Exercise: Down to the last line, reproduce the records exactly.

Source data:
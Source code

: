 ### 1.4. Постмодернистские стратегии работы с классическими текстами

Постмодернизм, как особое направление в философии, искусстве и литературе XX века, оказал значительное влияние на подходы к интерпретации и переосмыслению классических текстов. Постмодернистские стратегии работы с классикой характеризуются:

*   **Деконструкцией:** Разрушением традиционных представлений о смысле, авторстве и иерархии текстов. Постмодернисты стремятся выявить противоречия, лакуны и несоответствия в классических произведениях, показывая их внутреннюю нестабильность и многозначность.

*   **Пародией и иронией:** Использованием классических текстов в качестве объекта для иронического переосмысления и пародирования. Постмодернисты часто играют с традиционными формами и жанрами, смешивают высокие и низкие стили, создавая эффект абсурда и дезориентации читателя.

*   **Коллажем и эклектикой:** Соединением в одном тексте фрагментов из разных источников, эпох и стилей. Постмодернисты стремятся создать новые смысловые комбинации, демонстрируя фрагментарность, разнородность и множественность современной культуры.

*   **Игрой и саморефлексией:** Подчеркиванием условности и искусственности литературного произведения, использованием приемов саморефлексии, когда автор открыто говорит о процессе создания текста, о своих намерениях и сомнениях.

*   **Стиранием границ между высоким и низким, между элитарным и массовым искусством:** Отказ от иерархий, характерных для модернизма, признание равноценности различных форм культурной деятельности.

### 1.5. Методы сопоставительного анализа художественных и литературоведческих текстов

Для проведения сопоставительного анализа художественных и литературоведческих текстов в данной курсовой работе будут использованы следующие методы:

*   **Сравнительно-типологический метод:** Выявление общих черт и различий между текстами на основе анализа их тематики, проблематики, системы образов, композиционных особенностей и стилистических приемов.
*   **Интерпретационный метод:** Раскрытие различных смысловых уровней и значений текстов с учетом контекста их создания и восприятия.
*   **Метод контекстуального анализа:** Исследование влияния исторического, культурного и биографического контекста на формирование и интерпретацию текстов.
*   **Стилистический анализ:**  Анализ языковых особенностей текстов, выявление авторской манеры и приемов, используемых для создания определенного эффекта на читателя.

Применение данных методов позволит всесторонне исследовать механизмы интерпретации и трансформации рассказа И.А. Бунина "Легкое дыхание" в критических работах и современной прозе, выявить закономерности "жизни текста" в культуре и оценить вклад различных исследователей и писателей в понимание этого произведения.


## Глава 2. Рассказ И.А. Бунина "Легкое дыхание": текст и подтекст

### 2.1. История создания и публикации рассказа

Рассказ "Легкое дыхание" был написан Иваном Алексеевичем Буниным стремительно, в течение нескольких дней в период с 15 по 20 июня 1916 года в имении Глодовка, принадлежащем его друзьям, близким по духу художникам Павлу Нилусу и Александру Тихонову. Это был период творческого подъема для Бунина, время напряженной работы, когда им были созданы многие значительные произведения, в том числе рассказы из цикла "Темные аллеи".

Response box:
Source code

: ### 1.4. Постмодернистские стратегии работы с классическими текстами

Постмодернизм, как особое направление в философии, искусстве и литературе XX века, оказал значительное влияние на подходы к интерпретации и переосмыслению классических текстов. Постмодернистские стратегии работы с классикой характеризуются:

*   **Деконструкцией:** Разрушением традиционных представлений о смысле, авторстве и иерархии текстов. Постмодернисты стремятся выявить противоречия, лакуны и несоответствия в классических произведениях, показывая их внутреннюю нестабильность и многозначность.

*   **Пародией и иронией:** Использованием классических текстов в качестве объекта для иронического переосмысления и пародирования. Постмодернисты часто играют с традиционными формами и жанрами, смешивают высокие и низкие стили, создавая эффект абсурда и дезориентации читателя.

*   **Коллажем и эклектикой:** Соединением в одном тексте фрагментов из разных источников, эпох и стилей. Постмодернисты стремятся создать новые смысловые комбинации, демонстрируя фрагментарность, разнородность и множественность современной культуры.

*   **Игрой и саморефлексией:** Подчеркиванием условности и искусственности литературного произведения, использованием приемов саморефлексии, когда автор открыто говорит о процессе создания текста, о своих намерениях и сомнениях.

*   **Стиранием границ между высоким и низким, между элитарным и массовым искусством:** Отказ от иерархий, характерных для модернизма, признание равноценности различных форм культурной деятельности.

### 1.5. Методы сопоставительного анализа художественных и литературоведческих текстов

Для проведения сопоставительного анализа художественных и литературоведческих текстов в данной курсовой работе будут использованы следующие методы:

*   **Сравнительно-типологический метод:** Выявление общих черт и различий между текстами на основе анализа их тематики, проблематики, системы образов, композиционных особенностей и стилистических приемов.
*   **Интерпретационный метод:** Раскрытие различных смысловых уровней и значений текстов с учетом контекста их создания и восприятия.
*   **Метод контекстуального анализа:** Исследование влияния исторического, культурного и биографического контекста на формирование и интерпретацию текстов.
*   **Стилистический анализ:**  Анализ языковых особенностей текстов, выявление авторской манеры и приемов, используемых для создания определенного эффекта на читателя.

Применение данных методов позволит всесторонне исследовать механизмы интерпретации и трансформации рассказа И.А. Бунина "Легкое дыхание" в критических работах и современной прозе, выявить закономерности "жизни текста" в культуре и оценить вклад различных исследователей и писателей в понимание этого произведения.


## Глава 2. Рассказ И.А. Бунина "Легкое дыхание": текст и подтекст

### 2.1. История создания и публикации рассказа

Рассказ "Легкое дыхание" был написан Иваном Алексеевичем Буниным стремительно, в течение нескольких дней в период с 15 по 20 июня 1916 года в имении Глодовка, принадлежащем его друзьям, близким по духу художникам Павлу Нилусу и Александру Тихонову. Это был период творческого подъема для Бунина, время напряженной работы, когда им были созданы многие значительные произведения, в том числе рассказы из цикла "Темные аллеи".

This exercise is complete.